On Tue, Dec 01, 2020 at 10:27:15AM -0300, Martin Pieuchot wrote:
> On 01/12/20(Tue) 10:21, Claudio Jeker wrote:
> > On Mon, Nov 30, 2020 at 07:19:28PM -0300, Martin Pieuchot wrote:
> > > On 04/11/20(Wed) 11:19, Martin Pieuchot wrote:
> > > > Here's a 3rd approach to solve the TOCTOU race in single_thread_set().
> > > > The issue being that the lock serializing access to `ps_single' is not
> > > > held when calling single_thread_check().
> > > > 
> > > > The approach below is controversial because it extends the scope of the
> > > > SCHED_LOCK().  On the other hand, the two others approaches that both
> > > > add a new lock to avoid this race ignore the fact that accesses to
> > > > `ps_single' are currently not clearly serialized w/o KERNEL_LOCK().
> > > > 
> > > > So the diff below improves the situation in that regard and do not add
> > > > more complexity due to the use of multiple locks.  After having looked
> > > > for a way to split the SCHED_LOCK() I believe this is the simplest
> > > > approach.
> > > > 
> > > > I deliberately used a *_locked() function to avoid grabbing the lock
> > > > recursively as I'm trying to get rid of the recursion, see the other
> > > > thread on tech@.
> > > > 
> > > > That said the uses of `ps_single' in ptrace_ctrl() are not covered by
> > > > this diff and I'd be glad to hear some comments about them.  This is
> > > > fine as long as all the code using `ps_single' runs under KERNEL_LOCK()

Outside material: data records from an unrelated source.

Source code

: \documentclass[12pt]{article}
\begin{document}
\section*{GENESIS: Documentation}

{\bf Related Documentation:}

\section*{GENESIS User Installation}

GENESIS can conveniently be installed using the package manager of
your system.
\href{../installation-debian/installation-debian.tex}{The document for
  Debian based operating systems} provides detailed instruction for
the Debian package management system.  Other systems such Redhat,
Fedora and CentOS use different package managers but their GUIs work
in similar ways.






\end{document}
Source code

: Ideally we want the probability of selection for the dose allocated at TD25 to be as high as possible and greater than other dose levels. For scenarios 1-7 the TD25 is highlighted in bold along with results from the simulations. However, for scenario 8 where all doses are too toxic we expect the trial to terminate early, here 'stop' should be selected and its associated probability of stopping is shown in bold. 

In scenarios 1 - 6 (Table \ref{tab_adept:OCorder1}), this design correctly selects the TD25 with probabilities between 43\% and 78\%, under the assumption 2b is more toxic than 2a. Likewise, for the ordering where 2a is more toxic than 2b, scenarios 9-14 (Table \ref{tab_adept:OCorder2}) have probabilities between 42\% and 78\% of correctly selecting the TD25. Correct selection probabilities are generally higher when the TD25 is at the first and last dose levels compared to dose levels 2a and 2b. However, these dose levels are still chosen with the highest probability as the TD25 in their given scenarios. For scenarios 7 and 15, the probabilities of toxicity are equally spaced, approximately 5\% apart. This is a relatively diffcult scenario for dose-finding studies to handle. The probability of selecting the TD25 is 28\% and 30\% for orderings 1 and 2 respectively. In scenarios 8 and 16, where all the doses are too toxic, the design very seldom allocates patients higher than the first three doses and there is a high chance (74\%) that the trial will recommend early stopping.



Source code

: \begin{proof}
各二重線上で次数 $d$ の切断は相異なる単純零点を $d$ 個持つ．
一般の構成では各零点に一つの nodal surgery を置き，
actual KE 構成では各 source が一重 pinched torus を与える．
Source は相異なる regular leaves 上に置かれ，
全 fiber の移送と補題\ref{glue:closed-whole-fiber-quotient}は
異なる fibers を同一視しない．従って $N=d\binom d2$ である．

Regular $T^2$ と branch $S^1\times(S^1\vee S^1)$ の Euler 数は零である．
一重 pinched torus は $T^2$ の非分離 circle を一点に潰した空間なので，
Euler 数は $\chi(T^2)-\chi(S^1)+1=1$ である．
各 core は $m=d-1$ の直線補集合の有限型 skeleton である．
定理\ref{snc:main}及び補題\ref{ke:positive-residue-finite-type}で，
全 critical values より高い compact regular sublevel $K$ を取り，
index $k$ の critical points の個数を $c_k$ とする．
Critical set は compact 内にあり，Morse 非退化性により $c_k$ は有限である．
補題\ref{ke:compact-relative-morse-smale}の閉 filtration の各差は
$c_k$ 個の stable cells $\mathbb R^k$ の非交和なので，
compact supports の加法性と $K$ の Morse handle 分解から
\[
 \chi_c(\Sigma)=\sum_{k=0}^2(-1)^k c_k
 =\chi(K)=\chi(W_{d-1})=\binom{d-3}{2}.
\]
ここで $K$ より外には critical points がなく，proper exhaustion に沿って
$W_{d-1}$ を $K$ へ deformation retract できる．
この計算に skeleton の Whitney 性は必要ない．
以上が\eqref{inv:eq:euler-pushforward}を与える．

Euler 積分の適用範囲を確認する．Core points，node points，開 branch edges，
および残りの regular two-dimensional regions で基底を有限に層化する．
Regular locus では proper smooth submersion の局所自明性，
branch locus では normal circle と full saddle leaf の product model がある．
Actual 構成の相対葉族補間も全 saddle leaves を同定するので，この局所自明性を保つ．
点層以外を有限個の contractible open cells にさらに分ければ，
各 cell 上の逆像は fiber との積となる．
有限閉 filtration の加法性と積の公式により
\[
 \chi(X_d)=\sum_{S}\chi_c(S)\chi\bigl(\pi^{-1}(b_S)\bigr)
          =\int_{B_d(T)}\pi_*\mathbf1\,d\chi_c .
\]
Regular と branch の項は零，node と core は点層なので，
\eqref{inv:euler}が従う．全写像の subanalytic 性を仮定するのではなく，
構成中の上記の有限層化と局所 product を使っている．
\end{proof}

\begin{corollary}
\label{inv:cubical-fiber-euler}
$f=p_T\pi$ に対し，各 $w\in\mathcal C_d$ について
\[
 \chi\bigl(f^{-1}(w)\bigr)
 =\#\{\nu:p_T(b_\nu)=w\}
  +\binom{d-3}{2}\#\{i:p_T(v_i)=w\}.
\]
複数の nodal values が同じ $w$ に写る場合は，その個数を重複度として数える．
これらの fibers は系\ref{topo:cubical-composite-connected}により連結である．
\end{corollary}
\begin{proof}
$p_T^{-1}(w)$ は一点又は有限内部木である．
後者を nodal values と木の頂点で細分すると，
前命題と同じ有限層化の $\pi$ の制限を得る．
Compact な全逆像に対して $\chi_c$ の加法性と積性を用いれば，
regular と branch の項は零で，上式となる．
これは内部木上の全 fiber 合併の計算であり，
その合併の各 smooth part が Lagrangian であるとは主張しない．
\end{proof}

> > > > but since we're trying to get the single_thread_* API out of it, this
> > > > need to be addressed.
> > > > 
> > > > Note that this diff introduces a helper for initializing ps_single*
> > > > values in order to keep all the accesses of those fields in the same
> > > > file.
> > > 
> > > Anyone?  With this only the `ps_threads' iteration must receive some
> > > love in order to take the single_thread_* API out of the KERNEL_LOCK().
> > > For that I just sent a SMR_TAILQ conversion diff.
> > > 
> > > Combined with the diff to remove the recursive attribute of the
> > > SCHED_LOCK() we're ready to split it into multiple mutexes.
> > > 
> > > Does that make any sense?  Comments?  Oks?
> > > 
> > > > Index: kern/kern_fork.c
> > > > ===================================================================
> > > > RCS file: /cvs/src/sys/kern/kern_fork.c,v
> > > > retrieving revision 1.226
> > > > diff -u -p -r1.226 kern_fork.c
> > > > --- kern/kern_fork.c    25 Oct 2020 01:55:18 -0000      1.226
> > > > +++ kern/kern_fork.c    4 Nov 2020 12:52:54 -0000
> > > > @@ -563,10 +563,7 @@ thread_fork(struct proc *curp, void *sta
> > > >          * if somebody else wants to take us to single threaded mode,
> > > >          * count ourselves in.
> > > >          */
> > > > -       if (pr->ps_single) {
> > > > -               atomic_inc_int(&pr->ps_singlecount);
> > > > -               atomic_setbits_int(&p->p_flag, P_SUSPSINGLE);
> > > > -       }
> > > > +       single_thread_init(p);
> > 
> > This is not the right name for this function. It does not initalize
> > anything. Why is this indirection needed? I would just put the
> > SCHED_LOCK() around this bit. It makes more sense especially with the
> > comment above.
> 
> Updated diff does that.  I introduced a function because it helps me
> having all the locking in the same place.
> 
> > > > Index: kern/kern_sig.c
> > > > ===================================================================
> > > > RCS file: /cvs/src/sys/kern/kern_sig.c,v
> > > > retrieving revision 1.263
> > > > diff -u -p -r1.263 kern_sig.c
> > > > --- kern/kern_sig.c     16 Sep 2020 13:50:42 -0000      1.263
> > > > +++ kern/kern_sig.c     4 Nov 2020 12:38:35 -0000
> > > > @@ -1932,11 +1932,27 @@ userret(struct proc *p)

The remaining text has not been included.